April 22, 2005

The Mysteries of Mailing lists

As in: Flotsam , Media

As I've mentioned before, I'm hooked on The Current, which I listen to over the internet. It's a Minnesota Public Radio operation that plays a very wide range of music from a variety of genres and eras. I knew it would be the right station for me during my first listening session. Within two hours, I heard a deep track from They Might Be Giants' Apollo 18 and a bit of Soul Coughing.

Because I support the idea of public radio and my listening costs the station real resources (I'm pulling bandwidth, rather than grabbing already-distributed airwaves), I pitched in a little bit during the last pledge drive. Apparently, MPR sells its member lists to organizations like the Walker Art Center—I expect this package I got is the first of many Minnesota-centered publicity I will receive in Illinois:

photo20050421.gif
What I don't get is how they got my name wrong. I paid by Credit Card online, so it must have been right (the CC company wouldn't have processed the charge if I had mistyped my name). So how did my name get mis-typed on the Walker mailing list? I would assume they could just transfer the names digitally.

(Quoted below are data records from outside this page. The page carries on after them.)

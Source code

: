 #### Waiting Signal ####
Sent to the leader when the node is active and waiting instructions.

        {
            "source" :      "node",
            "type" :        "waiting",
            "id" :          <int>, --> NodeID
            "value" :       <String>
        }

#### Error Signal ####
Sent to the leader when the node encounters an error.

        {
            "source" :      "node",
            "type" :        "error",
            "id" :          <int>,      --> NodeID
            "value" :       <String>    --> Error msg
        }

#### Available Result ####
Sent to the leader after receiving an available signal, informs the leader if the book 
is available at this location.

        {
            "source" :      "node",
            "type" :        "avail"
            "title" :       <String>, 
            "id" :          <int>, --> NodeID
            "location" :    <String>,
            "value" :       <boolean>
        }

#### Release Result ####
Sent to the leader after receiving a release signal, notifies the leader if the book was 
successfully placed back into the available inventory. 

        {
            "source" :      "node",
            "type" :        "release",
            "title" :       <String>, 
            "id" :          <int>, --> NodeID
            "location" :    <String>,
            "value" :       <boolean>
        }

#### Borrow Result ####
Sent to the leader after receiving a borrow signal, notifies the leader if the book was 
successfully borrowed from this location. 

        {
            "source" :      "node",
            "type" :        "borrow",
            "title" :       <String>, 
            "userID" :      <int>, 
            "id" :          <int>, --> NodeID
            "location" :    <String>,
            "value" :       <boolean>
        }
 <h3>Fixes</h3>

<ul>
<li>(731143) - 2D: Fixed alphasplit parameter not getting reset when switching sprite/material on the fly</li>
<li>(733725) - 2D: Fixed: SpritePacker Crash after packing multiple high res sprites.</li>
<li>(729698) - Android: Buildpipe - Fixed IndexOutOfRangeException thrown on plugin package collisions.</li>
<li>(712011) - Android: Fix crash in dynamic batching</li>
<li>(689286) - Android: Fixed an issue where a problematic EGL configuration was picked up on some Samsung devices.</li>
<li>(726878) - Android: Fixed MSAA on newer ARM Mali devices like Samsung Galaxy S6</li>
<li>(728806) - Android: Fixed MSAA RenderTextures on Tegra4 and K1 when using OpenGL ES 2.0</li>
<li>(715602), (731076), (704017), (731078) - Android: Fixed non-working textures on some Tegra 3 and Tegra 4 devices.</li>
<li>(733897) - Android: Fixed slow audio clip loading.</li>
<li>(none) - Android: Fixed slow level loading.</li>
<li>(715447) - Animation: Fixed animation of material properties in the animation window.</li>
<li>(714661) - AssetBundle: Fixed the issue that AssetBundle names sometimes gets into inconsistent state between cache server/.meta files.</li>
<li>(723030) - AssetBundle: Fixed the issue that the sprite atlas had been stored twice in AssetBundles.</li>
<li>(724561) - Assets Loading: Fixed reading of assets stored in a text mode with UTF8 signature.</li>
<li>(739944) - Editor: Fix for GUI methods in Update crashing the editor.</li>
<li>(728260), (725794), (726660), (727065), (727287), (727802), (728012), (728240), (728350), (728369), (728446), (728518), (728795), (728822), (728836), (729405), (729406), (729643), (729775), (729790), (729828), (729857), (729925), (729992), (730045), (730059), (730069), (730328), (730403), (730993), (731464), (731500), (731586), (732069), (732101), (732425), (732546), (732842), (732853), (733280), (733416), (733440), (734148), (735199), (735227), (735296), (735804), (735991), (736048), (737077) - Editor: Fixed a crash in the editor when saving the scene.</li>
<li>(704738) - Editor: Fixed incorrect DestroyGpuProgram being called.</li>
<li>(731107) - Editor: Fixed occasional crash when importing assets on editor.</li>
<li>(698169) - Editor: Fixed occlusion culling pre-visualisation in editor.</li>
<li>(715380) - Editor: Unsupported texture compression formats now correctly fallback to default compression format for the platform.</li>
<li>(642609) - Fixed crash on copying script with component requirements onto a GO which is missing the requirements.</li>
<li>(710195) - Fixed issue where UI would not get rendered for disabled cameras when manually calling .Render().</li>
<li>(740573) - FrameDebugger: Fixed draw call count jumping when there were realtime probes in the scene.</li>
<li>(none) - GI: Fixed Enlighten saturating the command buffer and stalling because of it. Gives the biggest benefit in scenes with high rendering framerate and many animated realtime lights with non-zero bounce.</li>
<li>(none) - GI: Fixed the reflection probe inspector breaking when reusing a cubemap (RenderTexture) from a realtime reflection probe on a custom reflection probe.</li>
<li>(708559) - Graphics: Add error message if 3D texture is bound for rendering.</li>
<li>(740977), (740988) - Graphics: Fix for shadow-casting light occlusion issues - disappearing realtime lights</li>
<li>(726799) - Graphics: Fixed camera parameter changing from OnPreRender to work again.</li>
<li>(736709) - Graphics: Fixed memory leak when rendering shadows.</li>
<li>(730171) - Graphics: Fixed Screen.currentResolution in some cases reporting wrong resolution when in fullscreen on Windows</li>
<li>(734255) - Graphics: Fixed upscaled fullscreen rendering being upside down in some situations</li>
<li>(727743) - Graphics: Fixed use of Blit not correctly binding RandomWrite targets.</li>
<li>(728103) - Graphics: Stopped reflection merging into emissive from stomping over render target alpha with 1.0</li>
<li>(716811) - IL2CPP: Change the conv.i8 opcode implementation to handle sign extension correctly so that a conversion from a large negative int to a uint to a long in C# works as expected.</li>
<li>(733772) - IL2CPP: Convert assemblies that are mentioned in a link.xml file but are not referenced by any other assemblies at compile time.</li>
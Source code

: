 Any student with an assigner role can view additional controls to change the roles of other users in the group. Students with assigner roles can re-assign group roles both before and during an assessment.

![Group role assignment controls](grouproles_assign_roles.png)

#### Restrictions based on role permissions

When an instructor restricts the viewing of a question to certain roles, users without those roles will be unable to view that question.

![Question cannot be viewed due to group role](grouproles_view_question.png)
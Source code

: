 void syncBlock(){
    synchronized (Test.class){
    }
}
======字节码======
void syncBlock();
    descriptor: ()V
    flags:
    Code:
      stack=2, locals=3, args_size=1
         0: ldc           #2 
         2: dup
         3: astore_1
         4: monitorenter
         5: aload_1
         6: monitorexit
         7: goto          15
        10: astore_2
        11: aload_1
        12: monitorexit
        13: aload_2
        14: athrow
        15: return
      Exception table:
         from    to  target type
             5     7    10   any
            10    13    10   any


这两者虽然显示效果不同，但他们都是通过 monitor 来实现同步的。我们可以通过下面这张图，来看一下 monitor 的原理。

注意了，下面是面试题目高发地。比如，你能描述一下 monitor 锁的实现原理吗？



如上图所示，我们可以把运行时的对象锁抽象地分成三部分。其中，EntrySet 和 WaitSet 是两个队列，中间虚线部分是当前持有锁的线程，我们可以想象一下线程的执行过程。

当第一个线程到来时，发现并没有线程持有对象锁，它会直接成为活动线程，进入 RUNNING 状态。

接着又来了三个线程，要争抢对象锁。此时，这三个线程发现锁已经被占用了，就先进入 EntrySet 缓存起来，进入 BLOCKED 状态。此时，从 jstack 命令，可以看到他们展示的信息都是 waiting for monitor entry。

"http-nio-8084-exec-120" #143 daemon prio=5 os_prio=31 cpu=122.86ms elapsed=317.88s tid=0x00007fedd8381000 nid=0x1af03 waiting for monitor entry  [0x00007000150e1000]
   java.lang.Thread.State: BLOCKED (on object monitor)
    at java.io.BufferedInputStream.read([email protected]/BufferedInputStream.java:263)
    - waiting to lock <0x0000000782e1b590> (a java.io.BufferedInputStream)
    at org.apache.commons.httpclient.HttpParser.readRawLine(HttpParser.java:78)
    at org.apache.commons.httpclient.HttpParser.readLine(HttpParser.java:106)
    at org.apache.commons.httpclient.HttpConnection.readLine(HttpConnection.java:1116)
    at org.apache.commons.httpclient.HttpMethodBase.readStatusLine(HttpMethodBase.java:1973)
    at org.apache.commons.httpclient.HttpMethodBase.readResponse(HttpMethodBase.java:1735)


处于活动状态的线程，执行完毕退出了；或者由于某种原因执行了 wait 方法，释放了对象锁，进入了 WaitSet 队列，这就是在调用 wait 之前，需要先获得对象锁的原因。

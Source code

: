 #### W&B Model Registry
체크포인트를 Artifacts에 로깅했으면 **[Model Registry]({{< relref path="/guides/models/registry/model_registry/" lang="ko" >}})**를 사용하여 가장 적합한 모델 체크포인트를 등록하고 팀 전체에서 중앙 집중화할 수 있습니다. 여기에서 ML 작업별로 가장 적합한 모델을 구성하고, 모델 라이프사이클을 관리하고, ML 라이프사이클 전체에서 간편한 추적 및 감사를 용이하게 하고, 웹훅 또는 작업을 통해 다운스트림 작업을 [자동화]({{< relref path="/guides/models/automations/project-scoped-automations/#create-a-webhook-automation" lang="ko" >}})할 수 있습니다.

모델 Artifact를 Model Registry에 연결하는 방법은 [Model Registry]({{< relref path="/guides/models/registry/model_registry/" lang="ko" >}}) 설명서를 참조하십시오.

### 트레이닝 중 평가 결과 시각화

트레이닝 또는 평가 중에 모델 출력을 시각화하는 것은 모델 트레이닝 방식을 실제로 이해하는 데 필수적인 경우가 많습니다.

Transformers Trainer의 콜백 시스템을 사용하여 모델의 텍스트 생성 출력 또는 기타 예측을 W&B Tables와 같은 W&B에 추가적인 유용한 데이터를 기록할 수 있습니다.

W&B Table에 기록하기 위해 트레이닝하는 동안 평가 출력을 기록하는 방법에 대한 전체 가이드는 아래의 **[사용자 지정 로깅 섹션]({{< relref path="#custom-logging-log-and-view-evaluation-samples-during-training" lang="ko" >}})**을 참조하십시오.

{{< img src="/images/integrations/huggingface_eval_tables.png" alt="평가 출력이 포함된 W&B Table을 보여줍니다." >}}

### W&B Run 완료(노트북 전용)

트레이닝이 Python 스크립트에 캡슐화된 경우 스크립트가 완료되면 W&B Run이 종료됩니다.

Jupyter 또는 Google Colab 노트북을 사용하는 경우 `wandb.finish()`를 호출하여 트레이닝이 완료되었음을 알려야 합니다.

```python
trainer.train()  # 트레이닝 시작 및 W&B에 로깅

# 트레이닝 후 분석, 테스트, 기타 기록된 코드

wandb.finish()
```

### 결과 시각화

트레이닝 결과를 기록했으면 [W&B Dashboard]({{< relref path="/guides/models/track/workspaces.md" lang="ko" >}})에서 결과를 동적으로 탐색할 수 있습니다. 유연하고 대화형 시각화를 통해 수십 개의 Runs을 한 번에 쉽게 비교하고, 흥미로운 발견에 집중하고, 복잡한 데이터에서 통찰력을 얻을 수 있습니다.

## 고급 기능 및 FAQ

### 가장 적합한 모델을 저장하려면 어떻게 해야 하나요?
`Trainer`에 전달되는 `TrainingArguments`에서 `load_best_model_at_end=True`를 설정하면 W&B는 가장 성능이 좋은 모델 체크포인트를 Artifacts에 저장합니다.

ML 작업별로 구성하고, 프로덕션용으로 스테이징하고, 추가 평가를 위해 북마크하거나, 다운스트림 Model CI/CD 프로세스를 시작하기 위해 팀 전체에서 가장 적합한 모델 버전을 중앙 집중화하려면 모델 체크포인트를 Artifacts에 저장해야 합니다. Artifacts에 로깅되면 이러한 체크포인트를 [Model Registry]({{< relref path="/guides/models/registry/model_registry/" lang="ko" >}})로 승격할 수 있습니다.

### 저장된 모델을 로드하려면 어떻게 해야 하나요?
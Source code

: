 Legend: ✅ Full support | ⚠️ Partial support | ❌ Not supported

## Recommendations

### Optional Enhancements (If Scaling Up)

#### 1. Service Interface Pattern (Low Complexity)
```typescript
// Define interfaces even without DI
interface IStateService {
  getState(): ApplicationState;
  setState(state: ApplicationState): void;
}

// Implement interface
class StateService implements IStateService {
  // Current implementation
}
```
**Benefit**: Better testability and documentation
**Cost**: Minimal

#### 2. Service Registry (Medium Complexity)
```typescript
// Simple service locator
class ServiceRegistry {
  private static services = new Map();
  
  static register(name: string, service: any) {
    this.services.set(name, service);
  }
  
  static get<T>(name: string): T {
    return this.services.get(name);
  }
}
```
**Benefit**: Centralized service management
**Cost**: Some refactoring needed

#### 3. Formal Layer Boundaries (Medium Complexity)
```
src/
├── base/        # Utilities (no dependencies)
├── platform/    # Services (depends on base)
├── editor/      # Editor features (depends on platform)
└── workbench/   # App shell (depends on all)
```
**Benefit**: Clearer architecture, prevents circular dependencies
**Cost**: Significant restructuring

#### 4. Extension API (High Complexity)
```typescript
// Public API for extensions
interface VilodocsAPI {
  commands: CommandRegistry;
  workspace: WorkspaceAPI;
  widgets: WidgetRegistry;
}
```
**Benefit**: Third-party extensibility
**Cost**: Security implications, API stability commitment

An anecdote from my days as a temp: I had a two-week stint working for Microsoft (this would have been in, say, the summer of 1996 or 97) in which my job was to take data from one spreadsheet (all typed) and enter it into another database. I spent the whole two weeks of data entry pondering why Microsoft hadn't worked out a way to transfer the data without a bunch of keyboard monkeys like myself as intermediaries.